Richard Hutson (July 9, 1748 – April 12, 1795) was a Founding Father of the United States and an American lawyer, judge, politician, plantation owner, and  slave owner from Charleston, South Carolina. He was born in June 1747 to Rev. William Hutson and Mary Hutson (nee Woodward). His family moved to Charleston in 1756 when his father was the pastor at the Circular Congregational Church. After having been educated in Charleston as a child, he attended Princeton.

In 1778 and 1779 he represented South Carolina as a delegate to the Continental Congress, where he signed the Articles of Confederation. After the British captured Charleston in 1780, he was held as a prisoner at St. Augustine, Florida, for a time.
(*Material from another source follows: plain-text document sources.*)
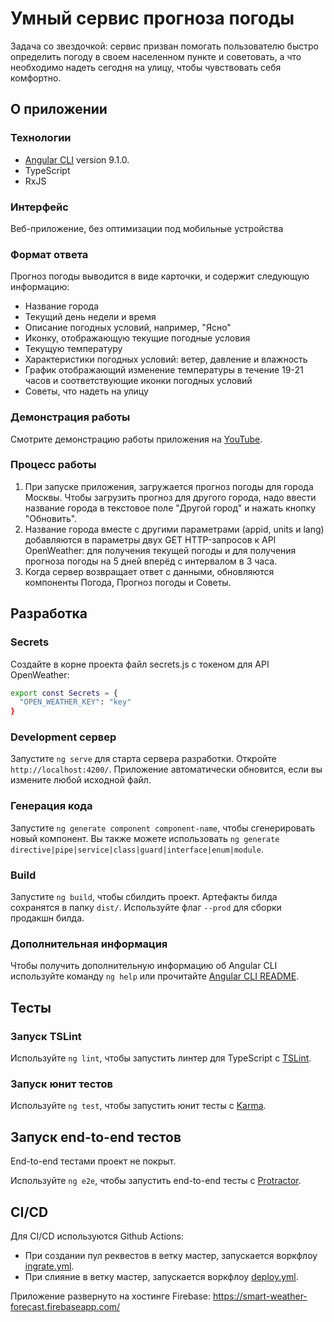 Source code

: # Умный сервис прогноза погоды
Задача со звездочкой: cервис призван помогать пользователю быстро определить погоду в своем населенном пункте и советовать, а что необходимо надеть сегодня на улицу, чтобы чувствовать себя комфортно.

## О приложении
### Технологии
- [Angular CLI](https://github.com/angular/angular-cli) version 9.1.0.
- TypeScript
- RxJS

### Интерфейс
Веб-приложение, без оптимизации под мобильные устройства

### Формат ответа
Прогноз погоды выводится в виде карточки, и содержит следующую информацию:
- Название города
- Текущий день недели и время
- Описание погодных условий, например, "Ясно"
- Иконку, отображающую текущие погодные условия
- Текущую температуру
- Характеристики погодных условий: ветер, давление и влажность
- График отображающий изменение температуры в течение 19-21 часов и соответствующие иконки погодных условий
- Советы, что надеть на улицу

### Демонстрация работы
Смотрите демонстрацию работы приложения на [YouTube](https://youtu.be/pfAJktV4UrM).

### Процесс работы
1. При запуске приложения, загружается прогноз погоды для города Москвы. Чтобы загрузить прогноз для другого города, надо ввести название города в текстовое поле "Другой город" и нажать кнопку "Обновить".
2. Название города вместе с другими параметрами (appid, units и lang) добавляются в параметры двух GET HTTP-запросов к API OpenWeather: для получения текущей погоды и для получения прогноза погоды на 5 дней вперёд с интервалом в 3 часа.
3. Когда сервер возвращает ответ с данными, обновляются компоненты Погода, Прогноз погоды и Советы.

## Разработка

### Secrets
Создайте в корне проекта файл secrets.js с токеном для API OpenWeather:
```bash
export const Secrets = {
  "OPEN_WEATHER_KEY": "key"
}
```

### Development сервер

Запустите `ng serve` для старта сервера разработки. Откройте `http://localhost:4200/`. Приложение автоматически обновится, если вы измените любой исходной файл.

### Генерация кода

Запустите `ng generate component component-name`, чтобы сгенерировать новый компонент. Вы также можете использовать `ng generate directive|pipe|service|class|guard|interface|enum|module`.

### Build

Запустите `ng build`, чтобы сбилдить проект. Артефакты билда сохранятся в папку `dist/`. Используйте флаг `--prod` для сборки продакшн билда.

### Дополнительная информация

Чтобы получить дополнительную информацию об Angular CLI используйте команду `ng help` или прочитайте [Angular CLI README](https://github.com/angular/angular-cli/blob/master/README.md).

## Тесты
### Запуск TSLint
Используйте `ng lint`, чтобы запустить линтер для TypeScript с [TSLint](https://palantir.github.io/tslint/).

### Запуск юнит тестов
Используйте `ng test`, чтобы запустить юнит тесты с [Karma](https://karma-runner.github.io).

## Запуск end-to-end тестов
End-to-end тестами проект не покрыт.

Используйте `ng e2e`, чтобы запустить end-to-end тесты с [Protractor](http://www.protractortest.org/).

## CI/CD
Для CI/CD используются Github Actions:
- При создании пул реквестов в ветку мастер, запускается воркфлоу [ingrate.yml](https://github.com/bzvyagintsev/smart-weather-forecast/blob/master/.github/workflows/integrate.yml).
- При слияние в ветку мастер, запускается воркфлоу [deploy.yml](https://github.com/bzvyagintsev/smart-weather-forecast/blob/master/.github/workflows/deploy.yml).

Приложение развернуто на хостинге Firebase: https://smart-weather-forecast.firebaseapp.com/
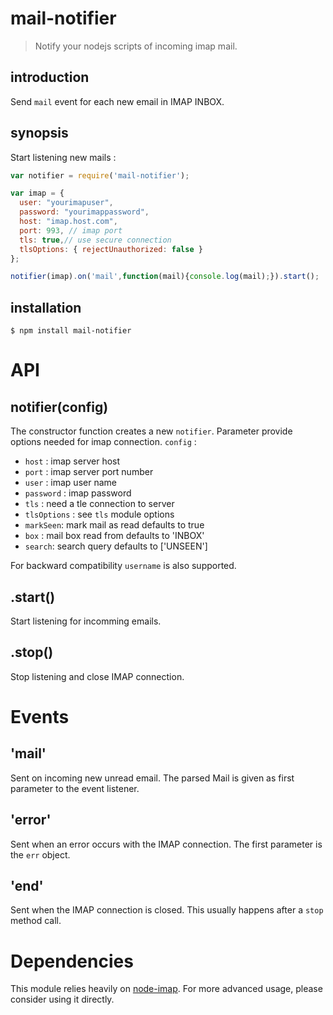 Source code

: mail-notifier
=============

> Notify your nodejs scripts of incoming imap mail.

introduction
------------
Send `mail` event for each new email in IMAP INBOX. 

synopsis
--------
Start listening new mails :

```javascript
var notifier = require('mail-notifier');

var imap = {
  user: "yourimapuser",
  password: "yourimappassword",
  host: "imap.host.com",
  port: 993, // imap port
  tls: true,// use secure connection
  tlsOptions: { rejectUnauthorized: false }
};

notifier(imap).on('mail',function(mail){console.log(mail);}).start();
```  

installation
------------

    $ npm install mail-notifier

API
===

notifier(config)
----------------
The constructor function creates a new `notifier`. Parameter provide options needed for imap connection.
`config` :

* `host` :  imap server host
* `port` :  imap server port number
* `user` :  imap user name
* `password` :  imap password
* `tls` :  need a tle connection to server
* `tlsOptions` : see `tls` module options
* `markSeen`: mark mail as read defaults to true
* `box` : mail box read from defaults to 'INBOX'
* `search`: search query defaults to ['UNSEEN']

For backward compatibility `username` is also supported.

.start()
------------------------------------
Start listening for incomming emails.

.stop()
------------------------------------
Stop listening and close IMAP connection.

Events
======

'mail'
-----
Sent on incoming new unread email. The parsed Mail is given as first parameter to the event listener.

'error'
-----
Sent when an error occurs with the IMAP connection. The first parameter is the `err` object.

'end'
-----
Sent when the IMAP connection is closed. This usually happens after a `stop` method call.

Dependencies
============

This module relies heavily on [node-imap](https://github.com/mscdex/node-imap). For more advanced usage, please consider
using it directly.
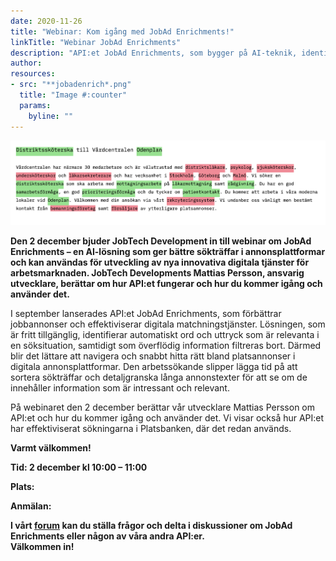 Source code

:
 ```yaml
---
date: 2020-11-26
title: "Webinar: Kom igång med JobAd Enrichments!"
linkTitle: "Webinar JobAd Enrichments"
description: "API:et JobAd Enrichments, som bygger på AI-teknik, identifierar automatiskt ord i annonser som har verklig betydelse i en söksituation, samtidigt som överflödig information filtreras bort."
author: 
resources:
- src: "**jobadenrich*.png"
  title: "Image #:counter"
  params:
    byline: ""
---
```

![identifierade ord](letterbox.png)

**Den 2 december bjuder JobTech Development in till webinar om JobAd Enrichments – en AI-lösning som ger bättre sökträffar i annonsplattformar och kan användas för utveckling av nya innovativa digitala tjänster för arbetsmarknaden. 
JobTech Developments Mattias Persson, ansvarig utvecklare, berättar om hur API:et fungerar och hur du kommer igång och använder det.**

I september lanserades API:et JobAd Enrichments, som förbättrar jobbannonser och effektiviserar digitala matchningstjänster. Lösningen, som är fritt tillgänglig, identifierar automatiskt ord och uttryck som är relevanta i en söksituation, samtidigt som överflödig information filtreras bort. Därmed blir det lättare att navigera och snabbt hitta rätt bland platsannonser i digitala annonsplattformar. 
Den arbetssökande slipper lägga tid på att sortera sökträffar och detaljgranska långa annonstexter för att se om de innehåller information som är intressant och relevant.  

På webinaret den 2 december berättar vår utvecklare Mattias Persson om API:et och hur du kommer igång och använder det. Vi visar också hur API:et har effektiviserat sökningarna i Platsbanken, där det redan används.




**Varmt välkommen!**

**Tid: 2 december kl 10:00 – 11:00** 
 
**Plats:**
 
**Anmälan:**  


**I vårt [forum](https://forum.jobtechdev.se) kan du ställa frågor och delta i diskussioner om JobAd Enrichments eller någon av våra andra API:er.  
 Välkommen in!** 








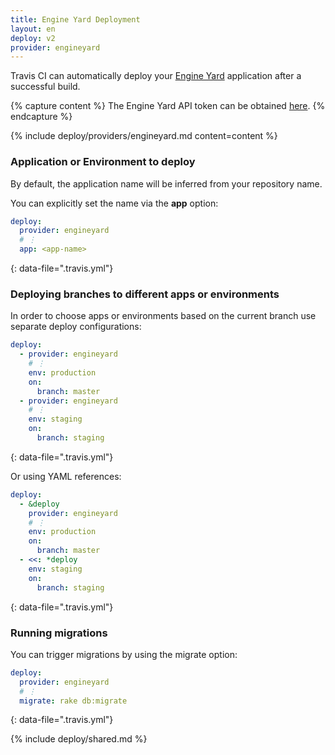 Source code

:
 ```yaml
---
title: Engine Yard Deployment
layout: en
deploy: v2
provider: engineyard
---
```


Travis CI can automatically deploy your [Engine Yard](https://www.engineyard.com/) application after a successful build.

{% capture content %}
  The Engine Yard API token can be obtained [here](https://cloud.engineyard.com/cli).
{% endcapture %}

{% include deploy/providers/engineyard.md content=content %}

### Application or Environment to deploy

By default, the application name will be inferred from your repository name.

You can explicitly set the name via the **app** option:

```yaml
deploy:
  provider: engineyard
  # ⋮
  app: <app-name>
```
{: data-file=".travis.yml"}

### Deploying branches to different apps or environments

In order to choose apps or environments based on the current branch use
separate deploy configurations:

```yaml
deploy:
  - provider: engineyard
    # ⋮
    env: production
    on:
      branch: master
  - provider: engineyard
    # ⋮
    env: staging
    on:
      branch: staging
```
{: data-file=".travis.yml"}

Or using YAML references:

```yaml
deploy:
  - &deploy
    provider: engineyard
    # ⋮
    env: production
    on:
      branch: master
  - <<: *deploy
    env: staging
    on:
      branch: staging
```
{: data-file=".travis.yml"}

### Running migrations

You can trigger migrations by using the migrate option:

```yaml
deploy:
  provider: engineyard
  # ⋮
  migrate: rake db:migrate
```
{: data-file=".travis.yml"}

{% include deploy/shared.md %}
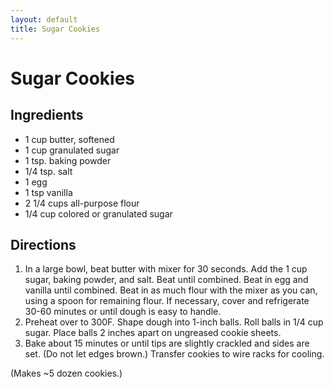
 ```yaml
---
layout: default
title: Sugar Cookies
---
```


# Sugar Cookies

## Ingredients

-   1 cup butter, softened
-   1 cup granulated sugar
-   1 tsp. baking powder
-   1/4 tsp. salt
-   1 egg
-   1 tsp vanilla
-   2 1/4 cups all-purpose flour
-   1/4 cup colored or granulated sugar

## Directions

1.  In a large bowl, beat butter with mixer for 30 seconds. Add the 1
    cup sugar, baking powder, and salt. Beat until combined. Beat in egg
    and vanilla until combined. Beat in as much flour with the mixer as
    you can, using a spoon for remaining flour. If necessary, cover and
    refrigerate 30-60 minutes or until dough is easy to handle.
2.  Preheat over to 300F. Shape dough into 1-inch balls. Roll balls in
    1/4 cup sugar. Place balls 2 inches apart on ungreased cookie
    sheets.
3.  Bake about 15 minutes or until tips are slightly crackled and sides
    are set. (Do not let edges brown.) Transfer cookies to wire racks
    for cooling.

(Makes \~5 dozen cookies.)
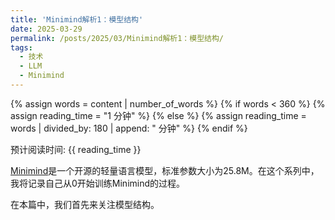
 ```yaml
---
title: 'Minimind解析1：模型结构'
date: 2025-03-29
permalink: /posts/2025/03/Minimind解析1：模型结构/
tags:
  - 技术
  - LLM
  - Minimind
---
```


{% assign words = content | number_of_words %}
{% if words < 360 %}
  {% assign reading_time = "1 分钟" %}
{% else %}
  {% assign reading_time = words | divided_by: 180 | append: " 分钟" %}
{% endif %}

<span class="reading-time" title="预计阅读时间">
  预计阅读时间: {{ reading_time }}
</span>

[Minimind](https://github.com/jingyaogong/minimind)是一个开源的轻量语言模型，标准参数大小为25.8M。在这个系列中，我将记录自己从0开始训练Minimind的过程。

在本篇中，我们首先来关注模型结构。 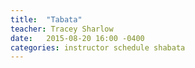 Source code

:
 ```yaml
---
title:  "Tabata"
teacher: Tracey Sharlow
date:   2015-08-20 16:00 -0400
categories: instructor schedule shabata
---
```

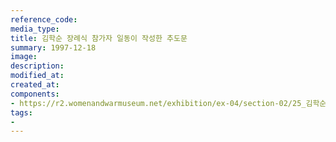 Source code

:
 ```yaml
---
reference_code:
media_type:
title: 김학순 장례식 참가자 일동이 작성한 추도문
summary: 1997-12-18
image:
description:
modified_at:
created_at:
components:
- https://r2.womenandwarmuseum.net/exhibition/ex-04/section-02/25_김학순%20장례식%20참가자%20일동이%20작성한%20추도문.jpg
tags:
-
---
```

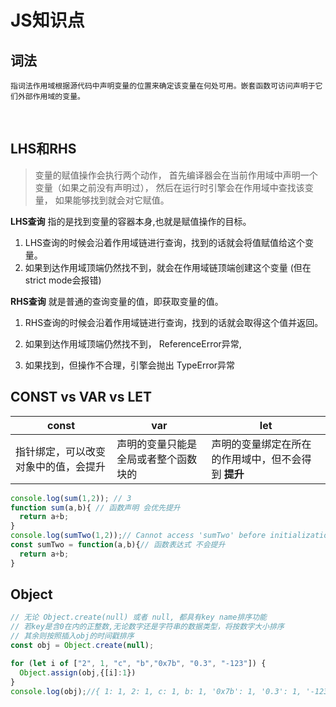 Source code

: 



# JS知识点

## 词法

	指词法作用域根据源代码中声明变量的位置来确定该变量在何处可用。嵌套函数可访问声明于它们外部作用域的变量。


​	

## LHS和RHS

> 变量的赋值操作会执行两个动作， 首先编译器会在当前作用域中声明一个变量（如果之前没有声明过）， 然后在运行时引擎会在作用域中查找该变量， 如果能够找到就会对它赋值。

**LHS查询** 指的是找到变量的容器本身,也就是赋值操作的目标。

1. LHS查询的时候会沿着作用域链进行查询，找到的话就会将值赋值给这个变量。
2. 如果到达作用域顶端仍然找不到，就会在作用域链顶端创建这个变量 (但在strict mode会报错)

**RHS查询** 就是普通的查询变量的值，即获取变量的值。

1. RHS查询的时候会沿着作用域链进行查询，找到的话就会取得这个值并返回。

2. 如果到达作用域顶端仍然找不到， ReferenceError异常, 
3. 如果找到，但操作不合理，引擎会抛出 TypeError异常



## CONST vs VAR vs LET

| const                                | var                                  | let                                                 |
| ------------------------------------ | ------------------------------------ | --------------------------------------------------- |
| 指针绑定，可以改变对象中的值，会提升 | 声明的变量只能是全局或者整个函数块的 | 声明的变量绑定在所在的作用域中，但不会得到 **提升** |

```javascript
console.log(sum(1,2)); // 3
function sum(a,b){ // 函数声明 会优先提升
  return a+b;
}
console.log(sumTwo(1,2));// Cannot access 'sumTwo' before initialization 
const sumTwo = function(a,b){// 函数表达式 不会提升
  return a+b;
}
```





 ## Object

```javascript
// 无论 Object.create(null) 或者 null, 都具有key name排序功能
// 若key是含0在内的正整数,无论数字还是字符串的数据类型，将按数字大小排序
// 其余则按照插入obj的时间戳排序
const obj = Object.create(null);

for (let i of ["2", 1, "c", "b","0x7b", "0.3", "-123"]) { 
  Object.assign(obj,{[i]:1})
}
console.log(obj);//{ 1: 1, 2: 1, c: 1, b: 1, '0x7b': 1, '0.3': 1, '-123': 1 } 


```

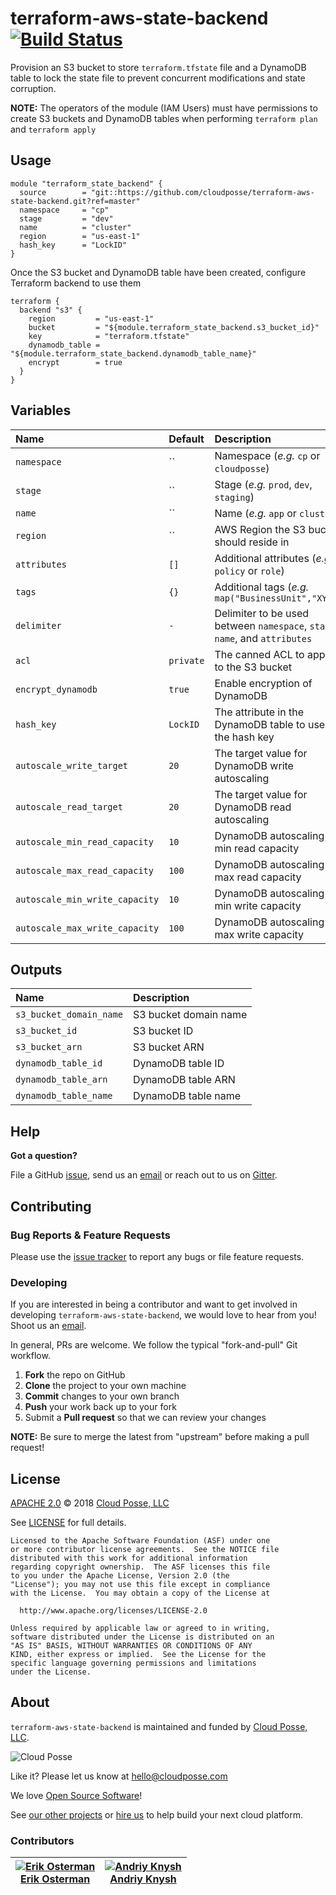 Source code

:# terraform-aws-state-backend [![Build Status](https://travis-ci.org/cloudposse/terraform-aws-state-backend.svg?branch=master)](https://travis-ci.org/cloudposse/terraform-aws-state-backend)

Provision an S3 bucket to store `terraform.tfstate` file and a DynamoDB table to lock the state file to prevent concurrent modifications and state corruption.

__NOTE:__ The operators of the module (IAM Users) must have permissions to create S3 buckets and DynamoDB tables when performing `terraform plan` and `terraform apply`


## Usage

```hcl
module "terraform_state_backend" {
  source        = "git::https://github.com/cloudposse/terraform-aws-state-backend.git?ref=master"
  namespace     = "cp"
  stage         = "dev"
  name          = "cluster"
  region        = "us-east-1"
  hash_key      = "LockID"
}
```

Once the S3 bucket and DynamoDB table have been created, configure Terraform backend to use them

```hcl
terraform {
  backend "s3" {
    region         = "us-east-1"
    bucket         = "${module.terraform_state_backend.s3_bucket_id}"
    key            = "terraform.tfstate"
    dynamodb_table = "${module.terraform_state_backend.dynamodb_table_name}"
    encrypt        = true
  }
}
```


## Variables

|  Name                           |  Default     |  Description                                                                           | Required |
|:--------------------------------|:-------------|:---------------------------------------------------------------------------------------|:--------:|
| `namespace`                     | ``           | Namespace (_e.g._ `cp` or `cloudposse`)                                                | Yes      |
| `stage`                         | ``           | Stage (_e.g._ `prod`, `dev`, `staging`)                                                | Yes      |
| `name`                          | ``           | Name  (_e.g._ `app` or `cluster`)                                                      | Yes      |
| `region`                        | ``           | AWS Region the S3 bucket should reside in                                              | Yes      |
| `attributes`                    | `[]`         | Additional attributes (_e.g._ `policy` or `role`)                                      | No       |
| `tags`                          | `{}`         | Additional tags  (_e.g._ `map("BusinessUnit","XYZ")`                                   | No       |
| `delimiter`                     | `-`          | Delimiter to be used between `namespace`, `stage`, `name`, and `attributes`            | No       |
| `acl`                           | `private`    | The canned ACL to apply to the S3 bucket                                               | No       |
| `encrypt_dynamodb`              | `true`       | Enable encryption of DynamoDB                                                          | No       |
| `hash_key`                      | `LockID`     | The attribute in the DynamoDB table to use as the hash key                             | No       |
| `autoscale_write_target`        | `20`         | The target value for DynamoDB write autoscaling                                        | No       |
| `autoscale_read_target`         | `20`         | The target value for DynamoDB read autoscaling                                         | No       |
| `autoscale_min_read_capacity`   | `10`         | DynamoDB autoscaling min read capacity                                                 | No       |
| `autoscale_max_read_capacity`   | `100`        | DynamoDB autoscaling max read capacity                                                 | No       |
| `autoscale_min_write_capacity`  | `10`         | DynamoDB autoscaling min write capacity                                                | No       |
| `autoscale_max_write_capacity`  | `100`        | DynamoDB autoscaling max write capacity                                                | No       |


## Outputs

| Name                     | Description                            |
|:-------------------------|:---------------------------------------|
| `s3_bucket_domain_name`  | S3 bucket domain name                  |
| `s3_bucket_id`           | S3 bucket ID                           |
| `s3_bucket_arn`          | S3 bucket ARN                          |
| `dynamodb_table_id`      | DynamoDB table ID                      |
| `dynamodb_table_arn`     | DynamoDB table ARN                     |
| `dynamodb_table_name`    | DynamoDB table name                    |


## Help

**Got a question?**

File a GitHub [issue](https://github.com/cloudposse/terraform-aws-state-backend/issues), send us an [email](mailto:hello@cloudposse.com) or reach out to us on [Gitter](https://gitter.im/cloudposse/).


## Contributing

### Bug Reports & Feature Requests

Please use the [issue tracker](https://github.com/cloudposse/terraform-aws-state-backend/issues) to report any bugs or file feature requests.

### Developing

If you are interested in being a contributor and want to get involved in developing `terraform-aws-state-backend`, we would love to hear from you! Shoot us an [email](mailto:hello@cloudposse.com).

In general, PRs are welcome. We follow the typical "fork-and-pull" Git workflow.

 1. **Fork** the repo on GitHub
 2. **Clone** the project to your own machine
 3. **Commit** changes to your own branch
 4. **Push** your work back up to your fork
 5. Submit a **Pull request** so that we can review your changes

**NOTE:** Be sure to merge the latest from "upstream" before making a pull request!


## License

[APACHE 2.0](LICENSE) © 2018 [Cloud Posse, LLC](https://cloudposse.com)

See [LICENSE](LICENSE) for full details.

    Licensed to the Apache Software Foundation (ASF) under one
    or more contributor license agreements.  See the NOTICE file
    distributed with this work for additional information
    regarding copyright ownership.  The ASF licenses this file
    to you under the Apache License, Version 2.0 (the
    "License"); you may not use this file except in compliance
    with the License.  You may obtain a copy of the License at

      http://www.apache.org/licenses/LICENSE-2.0

    Unless required by applicable law or agreed to in writing,
    software distributed under the License is distributed on an
    "AS IS" BASIS, WITHOUT WARRANTIES OR CONDITIONS OF ANY
    KIND, either express or implied.  See the License for the
    specific language governing permissions and limitations
    under the License.


## About

`terraform-aws-state-backend` is maintained and funded by [Cloud Posse, LLC][website].

![Cloud Posse](https://cloudposse.com/logo-300x69.png)


Like it? Please let us know at <hello@cloudposse.com>

We love [Open Source Software](https://github.com/cloudposse/)!

See [our other projects][community]
or [hire us][hire] to help build your next cloud platform.

  [website]: https://cloudposse.com/
  [community]: https://github.com/cloudposse/
  [hire]: https://cloudposse.com/contact/


### Contributors

| [![Erik Osterman][erik_img]][erik_web]<br/>[Erik Osterman][erik_web] | [![Andriy Knysh][andriy_img]][andriy_web]<br/>[Andriy Knysh][andriy_web] |
|-------------------------------------------------------|------------------------------------------------------------------|

  [erik_img]: http://s.gravatar.com/avatar/88c480d4f73b813904e00a5695a454cb?s=144
  [erik_web]: https://github.com/osterman/
  [andriy_img]: https://avatars0.githubusercontent.com/u/7356997?v=4&u=ed9ce1c9151d552d985bdf5546772e14ef7ab617&s=144
  [andriy_web]: https://github.com/aknysh/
After he returned home, he served as the eighth lieutenant governor of South Carolina under Governor John Mathews in 1782 and 1783. On September 11, 1783, Hutson was elected the first intendant (mayor) of Charleston. He was re-elected on September 13, 1784, winning against Alexander Gillon by a vote of 387 to 127. After his time as intendant of Charleston, he was one of the first three chancellors of the Court of Equity of South Carolina.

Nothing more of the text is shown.